В мою обязанность входил также контроль поступавших и отправлявшихся личных писем на русском языке. Я не задерживал ни одного письма, стараясь добыть из писем сведения о том, с кем из людей стоило бы сойтись поближе. Некоторые из бывших военнопленных, носивших теперь военную форму вермахта, вели переписку с угнанными в Германию «иностранными рабочими», «иностранными работницами» или с людьми, служившими в других частях вермахта. Переписка с жившими в Советском Союзе родными и близкими не велась.

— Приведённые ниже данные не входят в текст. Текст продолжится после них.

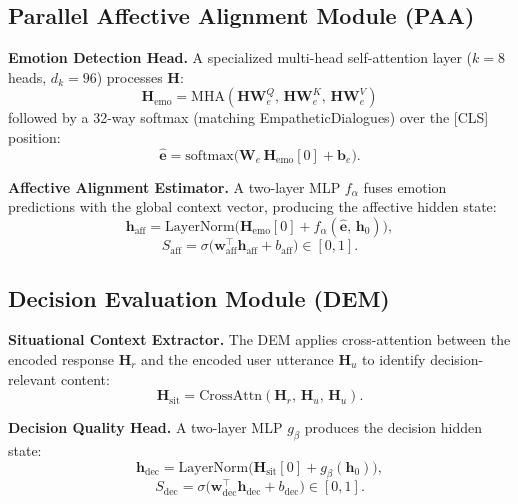 \documentclass[lettersize,journal]{IEEEtran}
\begin{document}
\subsection{Parallel Affective Alignment Module (PAA)}

\textbf{Emotion Detection Head.}
A specialized multi-head self-attention layer ($k{=}8$ heads, $d_k{=}96$)
processes $\mathbf{H}$:
\begin{equation}
\mathbf{H}_\mathrm{emo}
  = \mathrm{MHA}(\mathbf{H}\mathbf{W}_e^Q,\,
                 \mathbf{H}\mathbf{W}_e^K,\,
                 \mathbf{H}\mathbf{W}_e^V)
\end{equation}
followed by a 32-way softmax (matching EmpatheticDialogues) over the [CLS]
position:
\begin{equation}
\hat{\mathbf{e}}
  = \mathrm{softmax}\!\bigl(\mathbf{W}_e\,\mathbf{H}_\mathrm{emo}[0]+\mathbf{b}_e\bigr).
\end{equation}

\textbf{Affective Alignment Estimator.}
A two-layer MLP $f_\alpha$ fuses emotion predictions with the global context
vector, producing the affective hidden state:
\begin{equation}
\mathbf{h}_\mathrm{aff}
  = \mathrm{LayerNorm}\!\bigl(
      \mathbf{H}_\mathrm{emo}[0]
      + f_\alpha(\hat{\mathbf{e}},\,\mathbf{h}_0)\bigr),
\label{eq:haff}
\end{equation}
\begin{equation}
S_\mathrm{aff}
  = \sigma\!\bigl(\mathbf{w}_\mathrm{aff}^\top\mathbf{h}_\mathrm{aff}
                  + b_\mathrm{aff}\bigr) \in [0,1].
\end{equation}

\subsection{Decision Evaluation Module (DEM)}

\textbf{Situational Context Extractor.}
The DEM applies cross-attention between the encoded response
$\mathbf{H}_r$ and the encoded user utterance $\mathbf{H}_u$ to identify
decision-relevant content:
\begin{equation}
\mathbf{H}_\mathrm{sit}
  = \mathrm{CrossAttn}(\mathbf{H}_r,\,\mathbf{H}_u,\,\mathbf{H}_u).
\end{equation}

\textbf{Decision Quality Head.}
A two-layer MLP $g_\beta$ produces the decision hidden state:
\begin{equation}
\mathbf{h}_\mathrm{dec}
  = \mathrm{LayerNorm}\!\bigl(
      \mathbf{H}_\mathrm{sit}[0]
      + g_\beta(\mathbf{h}_0)\bigr),
\label{eq:hdec}
\end{equation}
\begin{equation}
S_\mathrm{dec}
  = \sigma\!\bigl(\mathbf{w}_\mathrm{dec}^\top\mathbf{h}_\mathrm{dec}
                  + b_\mathrm{dec}\bigr) \in [0,1].
\end{equation}
\end{document}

Отправлявшиеся письма следовало сдавать в незапечатанных конвертах в штаб батальона. Я быстро пробегал письмо и ставил на нем контрольную пометку. Все получаемые письма также имели одну или несколько пометок. Таким образом, было ясно, что в письмах не содержалось ничего такого, что могло бы таить опасность для отправителя или для получателя. Но я все же мог получить более полное представление о том или ином отправителе или получателе письма.

В политическом плане мой интерес был обращен на две вещи. Прежде всего, я стремился поддерживать и укреплять отношения с командиром роты в «казацком батальоне». При действенной поддержке с его стороны и со стороны его друзей я рассчитывал создать из имевшихся в этой части неплохих людей революционную вооруженную группу.